ACTIVITY: Only lines holding "textbf" are needed; copy each of them from the data below.

Collected data:
»»

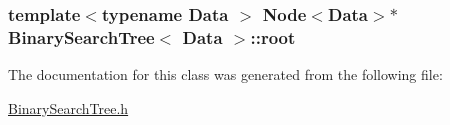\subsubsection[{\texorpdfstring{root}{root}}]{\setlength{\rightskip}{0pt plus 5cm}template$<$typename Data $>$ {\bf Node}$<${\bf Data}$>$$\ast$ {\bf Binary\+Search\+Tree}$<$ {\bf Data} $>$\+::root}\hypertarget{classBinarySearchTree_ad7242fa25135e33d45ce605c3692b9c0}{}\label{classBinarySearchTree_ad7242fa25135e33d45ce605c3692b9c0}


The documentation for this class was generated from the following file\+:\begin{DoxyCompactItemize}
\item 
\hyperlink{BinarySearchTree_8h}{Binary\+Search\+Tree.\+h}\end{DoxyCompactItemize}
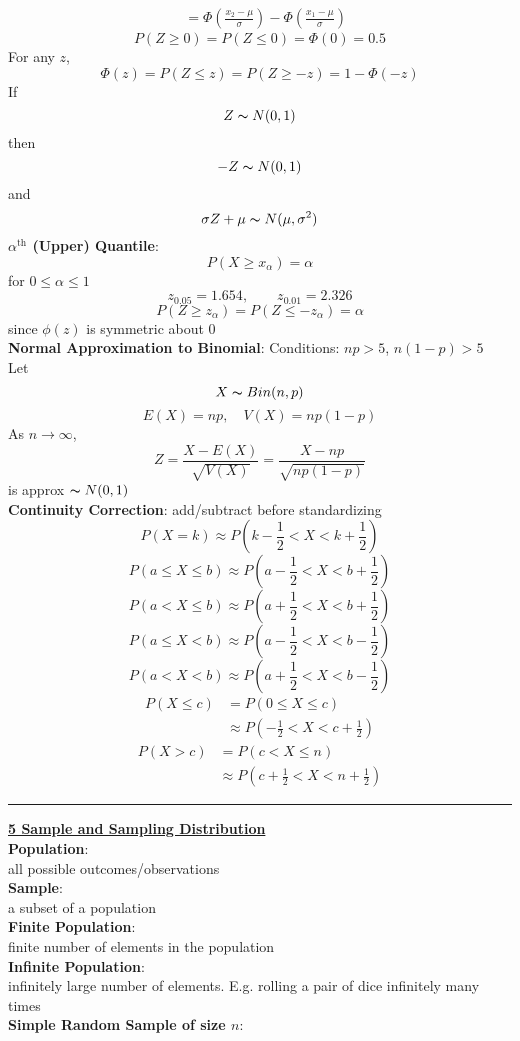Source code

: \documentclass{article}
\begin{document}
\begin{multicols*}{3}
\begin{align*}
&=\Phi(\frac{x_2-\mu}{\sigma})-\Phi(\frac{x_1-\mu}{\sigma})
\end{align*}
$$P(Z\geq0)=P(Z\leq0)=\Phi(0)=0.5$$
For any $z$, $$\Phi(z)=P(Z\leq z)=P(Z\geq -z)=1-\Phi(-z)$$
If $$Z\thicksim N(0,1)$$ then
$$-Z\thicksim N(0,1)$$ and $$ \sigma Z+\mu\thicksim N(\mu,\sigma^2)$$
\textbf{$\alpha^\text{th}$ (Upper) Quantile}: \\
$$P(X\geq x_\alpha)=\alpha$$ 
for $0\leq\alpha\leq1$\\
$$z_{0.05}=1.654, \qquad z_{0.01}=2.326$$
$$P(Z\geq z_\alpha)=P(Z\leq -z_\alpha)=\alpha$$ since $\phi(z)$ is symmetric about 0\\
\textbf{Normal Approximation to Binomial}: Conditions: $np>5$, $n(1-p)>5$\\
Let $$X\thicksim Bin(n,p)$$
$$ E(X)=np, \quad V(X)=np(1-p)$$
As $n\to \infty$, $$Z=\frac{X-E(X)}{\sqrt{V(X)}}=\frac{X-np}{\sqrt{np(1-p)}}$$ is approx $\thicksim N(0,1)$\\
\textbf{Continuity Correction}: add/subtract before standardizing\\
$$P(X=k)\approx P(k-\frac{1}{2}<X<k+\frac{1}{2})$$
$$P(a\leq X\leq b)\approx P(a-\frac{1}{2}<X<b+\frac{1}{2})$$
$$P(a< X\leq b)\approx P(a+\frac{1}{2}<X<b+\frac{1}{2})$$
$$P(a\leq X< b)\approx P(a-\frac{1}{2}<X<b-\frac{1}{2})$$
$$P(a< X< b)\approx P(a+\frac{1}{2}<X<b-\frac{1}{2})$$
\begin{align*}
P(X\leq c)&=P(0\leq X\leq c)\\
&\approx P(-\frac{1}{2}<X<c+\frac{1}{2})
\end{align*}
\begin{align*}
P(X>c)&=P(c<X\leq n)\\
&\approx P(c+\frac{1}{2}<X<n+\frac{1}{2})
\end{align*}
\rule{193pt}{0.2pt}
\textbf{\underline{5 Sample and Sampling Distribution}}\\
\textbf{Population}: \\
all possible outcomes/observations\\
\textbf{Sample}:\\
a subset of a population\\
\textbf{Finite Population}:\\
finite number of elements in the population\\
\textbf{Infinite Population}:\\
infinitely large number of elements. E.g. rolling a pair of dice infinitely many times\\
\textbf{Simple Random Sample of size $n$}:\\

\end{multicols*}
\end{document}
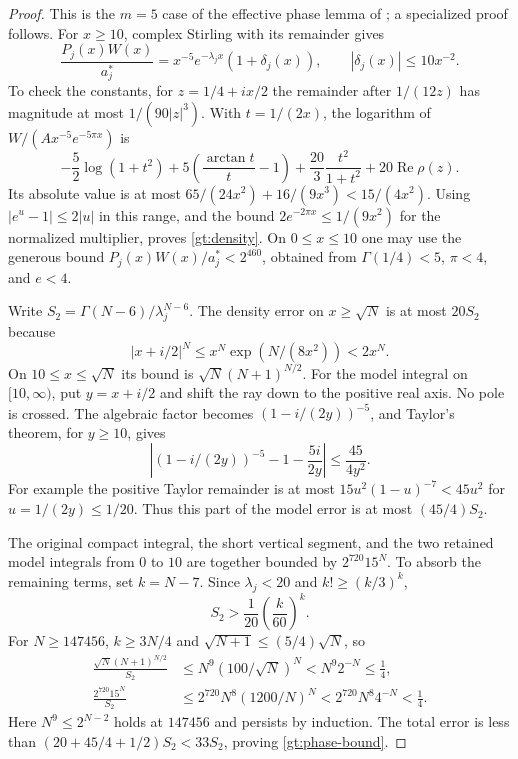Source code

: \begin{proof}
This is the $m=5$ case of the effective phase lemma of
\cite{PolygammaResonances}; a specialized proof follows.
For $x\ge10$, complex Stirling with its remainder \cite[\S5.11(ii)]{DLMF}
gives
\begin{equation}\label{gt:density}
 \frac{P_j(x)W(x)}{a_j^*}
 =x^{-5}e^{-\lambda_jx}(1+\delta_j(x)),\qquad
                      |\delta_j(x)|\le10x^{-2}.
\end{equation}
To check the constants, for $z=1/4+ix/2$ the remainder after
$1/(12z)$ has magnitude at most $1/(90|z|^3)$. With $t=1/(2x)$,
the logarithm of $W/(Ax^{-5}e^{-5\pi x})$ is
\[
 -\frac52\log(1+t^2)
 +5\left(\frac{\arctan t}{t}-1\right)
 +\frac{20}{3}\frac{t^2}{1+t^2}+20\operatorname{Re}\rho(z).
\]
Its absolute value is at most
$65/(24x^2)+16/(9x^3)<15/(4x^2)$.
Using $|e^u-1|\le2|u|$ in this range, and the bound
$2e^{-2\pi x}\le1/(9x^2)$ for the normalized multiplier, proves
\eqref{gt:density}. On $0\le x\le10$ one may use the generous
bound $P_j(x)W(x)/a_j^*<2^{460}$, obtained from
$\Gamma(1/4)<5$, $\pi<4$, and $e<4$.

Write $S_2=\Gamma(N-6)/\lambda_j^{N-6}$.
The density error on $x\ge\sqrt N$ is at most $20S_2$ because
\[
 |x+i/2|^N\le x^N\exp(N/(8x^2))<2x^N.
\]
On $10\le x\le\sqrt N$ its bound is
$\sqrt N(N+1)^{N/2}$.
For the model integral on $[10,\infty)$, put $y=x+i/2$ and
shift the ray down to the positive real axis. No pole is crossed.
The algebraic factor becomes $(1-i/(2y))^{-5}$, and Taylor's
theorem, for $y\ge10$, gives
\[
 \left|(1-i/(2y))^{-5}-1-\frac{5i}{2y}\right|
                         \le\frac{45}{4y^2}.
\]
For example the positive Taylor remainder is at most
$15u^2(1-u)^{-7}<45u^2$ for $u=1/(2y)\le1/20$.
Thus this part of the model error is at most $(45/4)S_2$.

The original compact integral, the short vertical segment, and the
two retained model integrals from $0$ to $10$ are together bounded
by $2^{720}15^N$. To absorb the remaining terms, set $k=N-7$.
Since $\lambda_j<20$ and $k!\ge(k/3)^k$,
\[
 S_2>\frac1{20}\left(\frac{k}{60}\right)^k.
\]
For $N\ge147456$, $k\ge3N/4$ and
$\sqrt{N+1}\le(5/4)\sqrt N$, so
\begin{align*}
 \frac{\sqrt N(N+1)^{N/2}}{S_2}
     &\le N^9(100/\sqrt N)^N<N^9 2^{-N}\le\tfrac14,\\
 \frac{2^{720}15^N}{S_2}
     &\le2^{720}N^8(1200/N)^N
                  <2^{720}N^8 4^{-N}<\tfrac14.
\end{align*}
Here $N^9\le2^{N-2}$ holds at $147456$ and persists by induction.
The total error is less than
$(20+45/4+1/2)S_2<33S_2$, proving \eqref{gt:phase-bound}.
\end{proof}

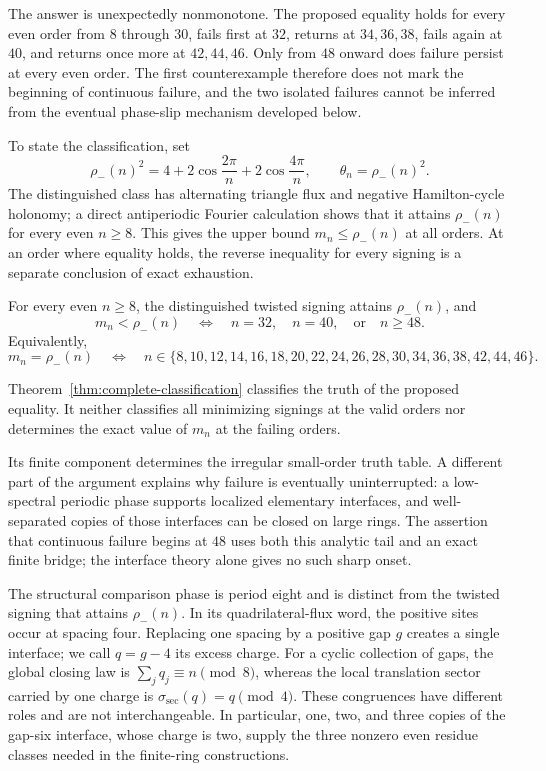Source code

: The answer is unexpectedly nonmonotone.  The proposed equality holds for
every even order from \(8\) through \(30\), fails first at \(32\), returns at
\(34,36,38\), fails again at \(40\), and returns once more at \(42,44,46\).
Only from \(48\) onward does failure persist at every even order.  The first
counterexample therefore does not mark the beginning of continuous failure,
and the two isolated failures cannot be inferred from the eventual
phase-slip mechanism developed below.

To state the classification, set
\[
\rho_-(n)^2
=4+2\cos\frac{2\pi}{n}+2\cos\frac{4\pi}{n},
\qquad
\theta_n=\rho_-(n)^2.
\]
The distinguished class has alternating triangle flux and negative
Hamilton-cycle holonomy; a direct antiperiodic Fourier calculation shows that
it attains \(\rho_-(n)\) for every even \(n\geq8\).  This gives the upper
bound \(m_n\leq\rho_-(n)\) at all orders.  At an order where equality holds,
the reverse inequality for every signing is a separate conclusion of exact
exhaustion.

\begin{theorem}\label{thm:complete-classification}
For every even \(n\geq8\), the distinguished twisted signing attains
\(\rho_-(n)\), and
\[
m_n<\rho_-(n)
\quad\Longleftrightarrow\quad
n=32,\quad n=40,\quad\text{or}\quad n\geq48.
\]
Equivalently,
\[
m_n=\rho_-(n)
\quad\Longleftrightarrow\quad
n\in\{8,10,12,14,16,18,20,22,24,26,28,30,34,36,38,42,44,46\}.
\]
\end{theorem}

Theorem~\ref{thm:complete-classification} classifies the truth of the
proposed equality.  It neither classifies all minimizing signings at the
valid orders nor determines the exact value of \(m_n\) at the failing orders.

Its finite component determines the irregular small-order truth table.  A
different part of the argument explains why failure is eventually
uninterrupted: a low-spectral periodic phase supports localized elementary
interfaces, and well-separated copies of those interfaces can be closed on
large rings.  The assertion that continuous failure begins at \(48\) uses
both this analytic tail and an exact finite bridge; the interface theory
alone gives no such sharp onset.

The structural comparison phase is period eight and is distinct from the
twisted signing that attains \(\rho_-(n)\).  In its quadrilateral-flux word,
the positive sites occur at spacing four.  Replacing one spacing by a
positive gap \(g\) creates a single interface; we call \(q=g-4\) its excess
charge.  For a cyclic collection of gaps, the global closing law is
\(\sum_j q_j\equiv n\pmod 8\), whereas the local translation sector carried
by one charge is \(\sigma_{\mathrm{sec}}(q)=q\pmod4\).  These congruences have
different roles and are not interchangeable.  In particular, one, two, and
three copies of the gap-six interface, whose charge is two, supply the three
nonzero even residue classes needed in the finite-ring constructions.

««

SOLUTION BELOW:
\textbf{$\alpha^\text{th}$ (Upper) Quantile}: \\
\textbf{Normal Approximation to Binomial}: Conditions: $np>5$, $n(1-p)>5$\\
\textbf{Continuity Correction}: add/subtract before standardizing\\
\textbf{\underline{5 Sample and Sampling Distribution}}\\
\textbf{Population}: \\
\textbf{Sample}:\\
\textbf{Finite Population}:\\
\textbf{Infinite Population}:\\
\textbf{Simple Random Sample of size $n$}:\\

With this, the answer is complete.